■ **Data extracts**
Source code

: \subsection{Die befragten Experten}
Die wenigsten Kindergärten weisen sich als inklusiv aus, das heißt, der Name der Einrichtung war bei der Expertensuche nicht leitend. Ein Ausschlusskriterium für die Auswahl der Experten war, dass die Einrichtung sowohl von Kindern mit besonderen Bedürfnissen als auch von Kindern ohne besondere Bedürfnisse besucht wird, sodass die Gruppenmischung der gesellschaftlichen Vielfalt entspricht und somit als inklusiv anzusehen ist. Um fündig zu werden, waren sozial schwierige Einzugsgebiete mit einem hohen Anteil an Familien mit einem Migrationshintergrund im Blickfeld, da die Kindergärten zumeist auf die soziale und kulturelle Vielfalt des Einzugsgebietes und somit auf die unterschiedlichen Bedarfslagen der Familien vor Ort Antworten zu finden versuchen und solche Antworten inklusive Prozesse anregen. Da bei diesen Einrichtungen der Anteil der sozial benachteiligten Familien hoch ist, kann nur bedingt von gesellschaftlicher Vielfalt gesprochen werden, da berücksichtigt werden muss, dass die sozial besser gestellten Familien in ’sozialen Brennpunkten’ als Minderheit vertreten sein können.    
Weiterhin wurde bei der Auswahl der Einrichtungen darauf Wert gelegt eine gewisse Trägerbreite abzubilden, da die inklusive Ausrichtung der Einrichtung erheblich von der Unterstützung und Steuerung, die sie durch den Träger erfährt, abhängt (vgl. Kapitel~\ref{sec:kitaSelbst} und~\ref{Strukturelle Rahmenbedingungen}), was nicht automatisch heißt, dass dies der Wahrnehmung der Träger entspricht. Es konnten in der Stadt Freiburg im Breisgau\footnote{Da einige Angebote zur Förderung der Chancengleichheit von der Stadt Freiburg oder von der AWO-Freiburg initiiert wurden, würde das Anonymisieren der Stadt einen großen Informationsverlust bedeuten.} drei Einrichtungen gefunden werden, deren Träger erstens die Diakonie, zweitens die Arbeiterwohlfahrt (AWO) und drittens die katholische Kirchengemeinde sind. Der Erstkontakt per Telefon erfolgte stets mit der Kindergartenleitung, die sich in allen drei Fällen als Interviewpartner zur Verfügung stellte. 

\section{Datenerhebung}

■ **What the exercise asks**
In the records above, locate the line that contains "Weiterhin wurde bei". Repeat it and every line after it, exactly, and nothing else.

■ **Task output**
Weiterhin wurde bei der Auswahl der Einrichtungen darauf Wert gelegt eine gewisse Trägerbreite abzubilden, da die inklusive Ausrichtung der Einrichtung erheblich von der Unterstützung und Steuerung, die sie durch den Träger erfährt, abhängt (vgl. Kapitel~\ref{sec:kitaSelbst} und~\ref{Strukturelle Rahmenbedingungen}), was nicht automatisch heißt, dass dies der Wahrnehmung der Träger entspricht. Es konnten in der Stadt Freiburg im Breisgau\footnote{Da einige Angebote zur Förderung der Chancengleichheit von der Stadt Freiburg oder von der AWO-Freiburg initiiert wurden, würde das Anonymisieren der Stadt einen großen Informationsverlust bedeuten.} drei Einrichtungen gefunden werden, deren Träger erstens die Diakonie, zweitens die Arbeiterwohlfahrt (AWO) und drittens die katholische Kirchengemeinde sind. Der Erstkontakt per Telefon erfolgte stets mit der Kindergartenleitung, die sich in allen drei Fällen als Interviewpartner zur Verfügung stellte. 

\section{Datenerhebung}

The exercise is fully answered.